··· Provided information
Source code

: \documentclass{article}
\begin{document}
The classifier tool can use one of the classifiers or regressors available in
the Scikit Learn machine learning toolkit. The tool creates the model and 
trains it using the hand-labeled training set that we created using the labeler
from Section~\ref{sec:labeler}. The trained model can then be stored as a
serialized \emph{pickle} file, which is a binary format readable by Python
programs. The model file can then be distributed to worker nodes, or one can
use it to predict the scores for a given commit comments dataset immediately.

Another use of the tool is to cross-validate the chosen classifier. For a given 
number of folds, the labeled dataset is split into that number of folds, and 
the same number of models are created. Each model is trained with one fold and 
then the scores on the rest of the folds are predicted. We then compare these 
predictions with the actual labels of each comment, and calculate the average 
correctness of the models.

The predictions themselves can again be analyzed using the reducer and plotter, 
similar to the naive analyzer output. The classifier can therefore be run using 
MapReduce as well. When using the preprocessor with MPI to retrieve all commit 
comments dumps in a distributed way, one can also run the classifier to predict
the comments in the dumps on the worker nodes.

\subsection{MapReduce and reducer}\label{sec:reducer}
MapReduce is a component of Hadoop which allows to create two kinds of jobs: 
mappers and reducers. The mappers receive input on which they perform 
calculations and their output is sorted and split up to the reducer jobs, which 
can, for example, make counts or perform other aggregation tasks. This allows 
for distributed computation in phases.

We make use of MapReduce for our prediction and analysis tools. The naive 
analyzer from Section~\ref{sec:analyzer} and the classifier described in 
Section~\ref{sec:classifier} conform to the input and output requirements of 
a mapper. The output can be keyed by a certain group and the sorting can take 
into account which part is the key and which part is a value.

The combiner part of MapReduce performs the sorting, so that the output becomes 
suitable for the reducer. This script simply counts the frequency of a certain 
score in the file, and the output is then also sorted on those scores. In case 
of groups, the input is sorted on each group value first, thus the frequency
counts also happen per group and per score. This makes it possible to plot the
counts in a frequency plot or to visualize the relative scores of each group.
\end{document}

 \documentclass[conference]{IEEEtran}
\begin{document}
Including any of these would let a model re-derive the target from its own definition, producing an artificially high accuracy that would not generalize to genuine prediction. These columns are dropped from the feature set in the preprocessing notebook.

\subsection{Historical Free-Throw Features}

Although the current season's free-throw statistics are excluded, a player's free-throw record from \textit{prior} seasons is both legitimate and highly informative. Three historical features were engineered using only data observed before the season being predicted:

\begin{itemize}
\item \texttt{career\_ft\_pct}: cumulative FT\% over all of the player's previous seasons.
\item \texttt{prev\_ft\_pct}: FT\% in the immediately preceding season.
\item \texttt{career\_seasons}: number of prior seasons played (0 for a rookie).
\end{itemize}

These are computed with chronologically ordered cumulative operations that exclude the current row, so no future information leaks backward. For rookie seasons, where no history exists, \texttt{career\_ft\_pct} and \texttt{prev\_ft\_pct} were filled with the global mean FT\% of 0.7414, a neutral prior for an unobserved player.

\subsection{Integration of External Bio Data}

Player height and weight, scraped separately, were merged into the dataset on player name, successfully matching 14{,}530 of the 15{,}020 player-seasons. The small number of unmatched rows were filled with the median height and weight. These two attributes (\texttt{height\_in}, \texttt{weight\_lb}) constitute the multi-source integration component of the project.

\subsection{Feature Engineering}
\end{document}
······
### [Task statement]
Copy the records above exactly as written.

### [Written answer]
Source code

: \documentclass{article}
\begin{document}
The classifier tool can use one of the classifiers or regressors available in
the Scikit Learn machine learning toolkit. The tool creates the model and 
trains it using the hand-labeled training set that we created using the labeler
from Section~\ref{sec:labeler}. The trained model can then be stored as a
serialized \emph{pickle} file, which is a binary format readable by Python
programs. The model file can then be distributed to worker nodes, or one can
use it to predict the scores for a given commit comments dataset immediately.

Another use of the tool is to cross-validate the chosen classifier. For a given 
number of folds, the labeled dataset is split into that number of folds, and 
the same number of models are created. Each model is trained with one fold and 
then the scores on the rest of the folds are predicted. We then compare these 
predictions with the actual labels of each comment, and calculate the average 
correctness of the models.

The predictions themselves can again be analyzed using the reducer and plotter, 
similar to the naive analyzer output. The classifier can therefore be run using 
MapReduce as well. When using the preprocessor with MPI to retrieve all commit 
comments dumps in a distributed way, one can also run the classifier to predict
the comments in the dumps on the worker nodes.

\subsection{MapReduce and reducer}\label{sec:reducer}
MapReduce is a component of Hadoop which allows to create two kinds of jobs: 
mappers and reducers. The mappers receive input on which they perform 
calculations and their output is sorted and split up to the reducer jobs, which 
can, for example, make counts or perform other aggregation tasks. This allows 
for distributed computation in phases.

We make use of MapReduce for our prediction and analysis tools. The naive 
analyzer from Section~\ref{sec:analyzer} and the classifier described in 
Section~\ref{sec:classifier} conform to the input and output requirements of 
a mapper. The output can be keyed by a certain group and the sorting can take 
into account which part is the key and which part is a value.

The combiner part of MapReduce performs the sorting, so that the output becomes 
suitable for the reducer. This script simply counts the frequency of a certain 
score in the file, and the output is then also sorted on those scores. In case 
of groups, the input is sorted on each group value first, thus the frequency
counts also happen per group and per score. This makes it possible to plot the
counts in a frequency plot or to visualize the relative scores of each group.
\end{document}

 \documentclass[conference]{IEEEtran}
\begin{document}
Including any of these would let a model re-derive the target from its own definition, producing an artificially high accuracy that would not generalize to genuine prediction. These columns are dropped from the feature set in the preprocessing notebook.

\subsection{Historical Free-Throw Features}

Although the current season's free-throw statistics are excluded, a player's free-throw record from \textit{prior} seasons is both legitimate and highly informative. Three historical features were engineered using only data observed before the season being predicted:

\begin{itemize}
\item \texttt{career\_ft\_pct}: cumulative FT\% over all of the player's previous seasons.
\item \texttt{prev\_ft\_pct}: FT\% in the immediately preceding season.
\item \texttt{career\_seasons}: number of prior seasons played (0 for a rookie).
\end{itemize}

These are computed with chronologically ordered cumulative operations that exclude the current row, so no future information leaks backward. For rookie seasons, where no history exists, \texttt{career\_ft\_pct} and \texttt{prev\_ft\_pct} were filled with the global mean FT\% of 0.7414, a neutral prior for an unobserved player.

\subsection{Integration of External Bio Data}

Player height and weight, scraped separately, were merged into the dataset on player name, successfully matching 14{,}530 of the 15{,}020 player-seasons. The small number of unmatched rows were filled with the median height and weight. These two attributes (\texttt{height\_in}, \texttt{weight\_lb}) constitute the multi-source integration component of the project.

\subsection{Feature Engineering}
\end{document}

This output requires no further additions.